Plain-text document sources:
•••••

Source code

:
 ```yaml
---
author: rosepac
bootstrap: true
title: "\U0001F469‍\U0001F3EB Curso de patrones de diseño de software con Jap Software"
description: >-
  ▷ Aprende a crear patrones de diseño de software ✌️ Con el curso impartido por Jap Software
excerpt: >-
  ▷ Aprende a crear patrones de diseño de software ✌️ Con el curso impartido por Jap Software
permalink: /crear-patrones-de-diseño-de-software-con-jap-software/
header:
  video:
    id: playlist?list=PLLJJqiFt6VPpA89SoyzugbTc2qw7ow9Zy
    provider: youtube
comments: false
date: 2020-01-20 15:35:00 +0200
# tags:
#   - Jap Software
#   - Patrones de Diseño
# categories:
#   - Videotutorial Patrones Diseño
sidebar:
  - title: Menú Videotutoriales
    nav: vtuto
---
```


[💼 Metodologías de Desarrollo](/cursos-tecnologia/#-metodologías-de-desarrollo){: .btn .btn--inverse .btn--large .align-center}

•••••

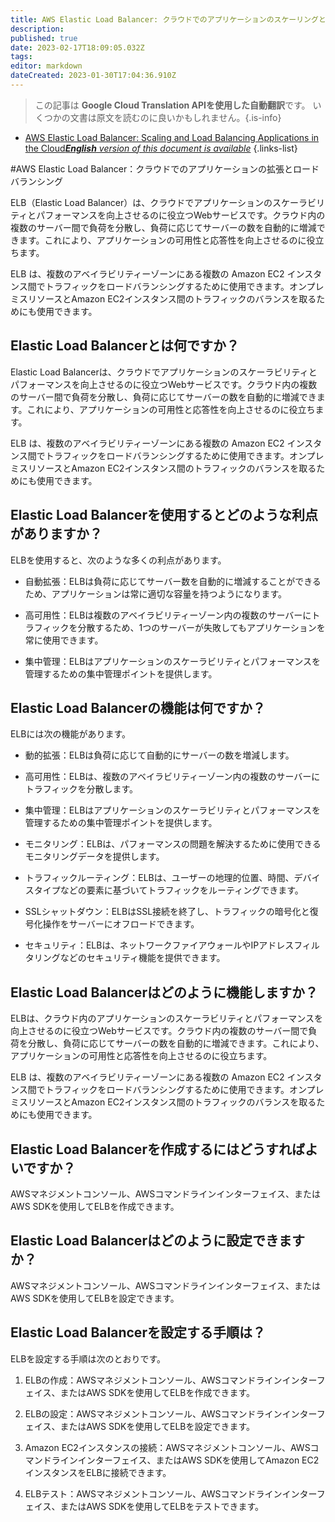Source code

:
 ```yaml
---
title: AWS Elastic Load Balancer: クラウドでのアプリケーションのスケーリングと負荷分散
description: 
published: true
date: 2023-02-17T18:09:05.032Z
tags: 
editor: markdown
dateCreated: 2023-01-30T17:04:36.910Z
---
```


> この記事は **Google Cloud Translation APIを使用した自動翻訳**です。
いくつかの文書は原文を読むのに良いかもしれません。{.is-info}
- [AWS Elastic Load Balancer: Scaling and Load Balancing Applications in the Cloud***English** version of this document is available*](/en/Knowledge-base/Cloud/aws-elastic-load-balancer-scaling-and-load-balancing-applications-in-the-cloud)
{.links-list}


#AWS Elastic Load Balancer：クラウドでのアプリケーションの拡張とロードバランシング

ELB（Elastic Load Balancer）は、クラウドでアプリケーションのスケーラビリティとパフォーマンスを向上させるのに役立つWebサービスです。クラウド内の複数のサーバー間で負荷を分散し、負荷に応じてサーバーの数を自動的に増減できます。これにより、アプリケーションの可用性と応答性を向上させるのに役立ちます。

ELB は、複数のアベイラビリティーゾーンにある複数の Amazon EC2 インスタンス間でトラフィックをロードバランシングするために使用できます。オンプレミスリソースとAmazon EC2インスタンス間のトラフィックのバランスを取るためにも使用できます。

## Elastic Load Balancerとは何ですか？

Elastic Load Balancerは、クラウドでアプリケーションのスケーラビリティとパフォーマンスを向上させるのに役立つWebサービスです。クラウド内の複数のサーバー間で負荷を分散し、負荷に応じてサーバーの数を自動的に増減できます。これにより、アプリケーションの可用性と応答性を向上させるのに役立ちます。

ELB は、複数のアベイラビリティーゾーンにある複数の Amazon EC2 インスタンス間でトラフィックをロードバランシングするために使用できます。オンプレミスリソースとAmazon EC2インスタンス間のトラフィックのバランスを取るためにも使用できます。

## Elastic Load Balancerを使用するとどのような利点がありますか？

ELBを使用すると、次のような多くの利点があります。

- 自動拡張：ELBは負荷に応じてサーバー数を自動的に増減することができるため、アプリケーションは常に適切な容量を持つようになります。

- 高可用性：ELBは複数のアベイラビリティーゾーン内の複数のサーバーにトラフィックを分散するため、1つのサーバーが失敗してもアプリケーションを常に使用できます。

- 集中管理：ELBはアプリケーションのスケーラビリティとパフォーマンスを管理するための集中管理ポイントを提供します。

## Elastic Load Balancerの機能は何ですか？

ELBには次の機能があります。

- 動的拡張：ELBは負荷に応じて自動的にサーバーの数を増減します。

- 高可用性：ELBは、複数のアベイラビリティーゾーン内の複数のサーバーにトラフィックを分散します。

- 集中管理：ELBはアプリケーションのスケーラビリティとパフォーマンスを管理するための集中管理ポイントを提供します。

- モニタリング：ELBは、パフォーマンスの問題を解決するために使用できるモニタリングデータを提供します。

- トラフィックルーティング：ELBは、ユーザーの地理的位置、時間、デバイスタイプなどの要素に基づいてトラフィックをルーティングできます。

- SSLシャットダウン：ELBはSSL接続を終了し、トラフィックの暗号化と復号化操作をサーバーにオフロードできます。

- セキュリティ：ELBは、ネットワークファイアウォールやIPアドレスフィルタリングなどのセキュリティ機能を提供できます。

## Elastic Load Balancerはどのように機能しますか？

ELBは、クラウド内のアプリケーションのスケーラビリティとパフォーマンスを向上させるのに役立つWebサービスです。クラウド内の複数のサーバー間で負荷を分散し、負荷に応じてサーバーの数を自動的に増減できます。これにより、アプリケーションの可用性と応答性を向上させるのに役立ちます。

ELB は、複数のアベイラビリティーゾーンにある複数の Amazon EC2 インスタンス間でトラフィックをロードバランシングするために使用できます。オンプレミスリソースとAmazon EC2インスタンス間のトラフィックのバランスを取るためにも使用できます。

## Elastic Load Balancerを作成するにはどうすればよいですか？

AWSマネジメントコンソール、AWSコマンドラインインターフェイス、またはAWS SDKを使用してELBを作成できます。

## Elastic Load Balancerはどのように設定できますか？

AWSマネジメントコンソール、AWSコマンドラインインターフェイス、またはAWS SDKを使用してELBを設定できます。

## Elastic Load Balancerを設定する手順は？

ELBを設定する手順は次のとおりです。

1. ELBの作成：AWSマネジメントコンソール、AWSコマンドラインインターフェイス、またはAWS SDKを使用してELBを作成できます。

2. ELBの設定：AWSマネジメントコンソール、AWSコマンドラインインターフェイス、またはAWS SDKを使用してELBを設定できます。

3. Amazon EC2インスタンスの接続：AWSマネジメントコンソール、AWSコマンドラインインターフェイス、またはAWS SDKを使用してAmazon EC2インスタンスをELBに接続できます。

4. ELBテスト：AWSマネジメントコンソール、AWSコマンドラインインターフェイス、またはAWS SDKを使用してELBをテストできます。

•••••

▶ **EXERCISE GOAL**:
Every line above that holds the string "クラウド内の複数のサーバー間で負荷を分散し" should be copied into the answer.

▶ **ANSWER TO THE PROBLEM**:
ELB（Elastic Load Balancer）は、クラウドでアプリケーションのスケーラビリティとパフォーマンスを向上させるのに役立つWebサービスです。クラウド内の複数のサーバー間で負荷を分散し、負荷に応じてサーバーの数を自動的に増減できます。これにより、アプリケーションの可用性と応答性を向上させるのに役立ちます。
Elastic Load Balancerは、クラウドでアプリケーションのスケーラビリティとパフォーマンスを向上させるのに役立つWebサービスです。クラウド内の複数のサーバー間で負荷を分散し、負荷に応じてサーバーの数を自動的に増減できます。これにより、アプリケーションの可用性と応答性を向上させるのに役立ちます。
ELBは、クラウド内のアプリケーションのスケーラビリティとパフォーマンスを向上させるのに役立つWebサービスです。クラウド内の複数のサーバー間で負荷を分散し、負荷に応じてサーバーの数を自動的に増減できます。これにより、アプリケーションの可用性と応答性を向上させるのに役立ちます。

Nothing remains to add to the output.